Kili told me her father had passed away last year just before the age of 50.
I’m so sorry, I said to her. That’s terrible.
Why? Kili asked. He lived a good life and it was his time.
Kili and her family live in a grass hut in a village on the Yasawa Islands. They were hosting me for a homestay. In Fiji, the average life expectancy is 69, so 50 is premature even by their standards. Besides, who the heck says He lived a good life when a 50-year-old dies?
Here, if a 50-year-old passes away, it’s tragic. He had so much life ahead of him, we would say. But what about all the life behind him? What was he doing for those first 50 years?
This month’s National Geographic cover story claims that babies born today will live to be 120. Through advancements in epigenetics or something. You don’t see such magazine covers in Fijian villages, because the people there don’t have access to gene therapy or National Geographic. What more, they don’t care.
In societies free from modern influences, people accept that life is temporary. One lives, behaves as well as one can, and one dies. They don’t worry about living to 120 or whatever because they live life on their own terms from the age of 0. They certainly don’t waste the first half of their lives preparing for the second half. If Kili’s father had already been living his life to the fullest, what would he have gained from another 19 years? More fullness?

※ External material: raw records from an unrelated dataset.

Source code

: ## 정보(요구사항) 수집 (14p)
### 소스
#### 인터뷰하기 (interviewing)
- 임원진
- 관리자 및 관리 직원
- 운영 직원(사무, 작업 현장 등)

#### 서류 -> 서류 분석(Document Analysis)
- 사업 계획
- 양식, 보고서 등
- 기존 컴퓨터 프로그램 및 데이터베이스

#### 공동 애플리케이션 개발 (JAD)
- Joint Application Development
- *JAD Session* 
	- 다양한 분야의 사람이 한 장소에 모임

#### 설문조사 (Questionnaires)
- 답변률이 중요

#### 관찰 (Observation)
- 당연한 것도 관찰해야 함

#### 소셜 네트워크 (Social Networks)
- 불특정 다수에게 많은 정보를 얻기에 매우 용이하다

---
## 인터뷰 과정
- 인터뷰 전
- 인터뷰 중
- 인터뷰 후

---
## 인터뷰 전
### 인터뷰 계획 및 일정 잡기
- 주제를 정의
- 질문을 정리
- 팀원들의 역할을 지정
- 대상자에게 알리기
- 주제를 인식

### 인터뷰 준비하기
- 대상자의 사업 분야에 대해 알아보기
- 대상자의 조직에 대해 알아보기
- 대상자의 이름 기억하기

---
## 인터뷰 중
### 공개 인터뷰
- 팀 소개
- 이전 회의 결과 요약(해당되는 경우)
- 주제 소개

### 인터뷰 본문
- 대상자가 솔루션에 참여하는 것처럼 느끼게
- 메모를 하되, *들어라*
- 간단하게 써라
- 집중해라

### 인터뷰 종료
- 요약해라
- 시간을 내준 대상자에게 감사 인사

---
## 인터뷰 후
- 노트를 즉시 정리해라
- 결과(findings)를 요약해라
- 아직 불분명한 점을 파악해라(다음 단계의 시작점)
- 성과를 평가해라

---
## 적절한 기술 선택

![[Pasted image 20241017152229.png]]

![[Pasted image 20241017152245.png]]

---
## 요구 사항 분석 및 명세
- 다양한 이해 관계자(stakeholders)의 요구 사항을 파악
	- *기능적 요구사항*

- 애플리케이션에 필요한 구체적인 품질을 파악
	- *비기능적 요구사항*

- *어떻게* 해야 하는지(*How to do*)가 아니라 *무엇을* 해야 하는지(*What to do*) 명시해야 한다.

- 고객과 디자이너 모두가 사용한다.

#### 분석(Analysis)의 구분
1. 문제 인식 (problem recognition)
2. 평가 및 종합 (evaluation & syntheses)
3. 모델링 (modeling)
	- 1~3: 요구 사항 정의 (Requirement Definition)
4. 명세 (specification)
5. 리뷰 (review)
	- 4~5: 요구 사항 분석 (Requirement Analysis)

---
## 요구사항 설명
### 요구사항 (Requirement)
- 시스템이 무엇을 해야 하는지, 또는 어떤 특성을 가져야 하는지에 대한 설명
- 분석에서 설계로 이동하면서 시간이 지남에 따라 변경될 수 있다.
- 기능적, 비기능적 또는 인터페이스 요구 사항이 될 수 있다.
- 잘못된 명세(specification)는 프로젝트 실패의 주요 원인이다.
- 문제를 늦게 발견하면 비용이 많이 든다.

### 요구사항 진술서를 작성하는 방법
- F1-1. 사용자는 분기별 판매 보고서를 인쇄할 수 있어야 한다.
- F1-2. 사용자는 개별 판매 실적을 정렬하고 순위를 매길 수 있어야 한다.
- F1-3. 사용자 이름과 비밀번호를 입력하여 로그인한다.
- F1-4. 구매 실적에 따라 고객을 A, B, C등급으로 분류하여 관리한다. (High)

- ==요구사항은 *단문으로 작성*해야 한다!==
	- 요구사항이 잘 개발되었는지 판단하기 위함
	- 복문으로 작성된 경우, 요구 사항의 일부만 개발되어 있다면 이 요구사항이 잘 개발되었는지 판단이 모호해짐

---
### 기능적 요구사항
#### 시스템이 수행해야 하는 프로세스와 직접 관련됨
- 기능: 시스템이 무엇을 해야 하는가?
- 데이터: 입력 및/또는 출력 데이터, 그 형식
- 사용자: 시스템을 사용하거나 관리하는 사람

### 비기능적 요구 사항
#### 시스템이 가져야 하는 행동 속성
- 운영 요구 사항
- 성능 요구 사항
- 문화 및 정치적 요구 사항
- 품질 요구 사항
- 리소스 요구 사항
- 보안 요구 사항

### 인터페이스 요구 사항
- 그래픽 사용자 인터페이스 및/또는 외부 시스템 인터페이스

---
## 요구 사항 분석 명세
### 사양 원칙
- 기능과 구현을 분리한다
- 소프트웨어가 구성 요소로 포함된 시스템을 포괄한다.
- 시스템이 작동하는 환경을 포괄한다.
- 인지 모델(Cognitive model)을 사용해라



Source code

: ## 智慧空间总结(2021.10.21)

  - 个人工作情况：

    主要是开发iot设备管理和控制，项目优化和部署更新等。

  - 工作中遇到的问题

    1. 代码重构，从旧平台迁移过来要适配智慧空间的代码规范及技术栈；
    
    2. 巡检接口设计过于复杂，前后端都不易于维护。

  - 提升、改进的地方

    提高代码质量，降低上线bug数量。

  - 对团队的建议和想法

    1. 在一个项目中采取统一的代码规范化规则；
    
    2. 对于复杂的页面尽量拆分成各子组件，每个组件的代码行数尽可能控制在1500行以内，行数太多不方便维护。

Americans are obsessed with extending their lifespans because the majority of their lifespan sucks. We live our lives according to external expectations, shackled to the ball and chain of a career, mortgage, kids, debt, and a million other things.
We don’t start living on our own terms until 65. That’s why we care so much about living to 120.
If familial history is any indicator, I have about 60 years left on this planet. Taking my lifestyle into consideration, the number is probably closer to 3. Either way, I hope that when I die, nobody says I still had my whole life ahead of me.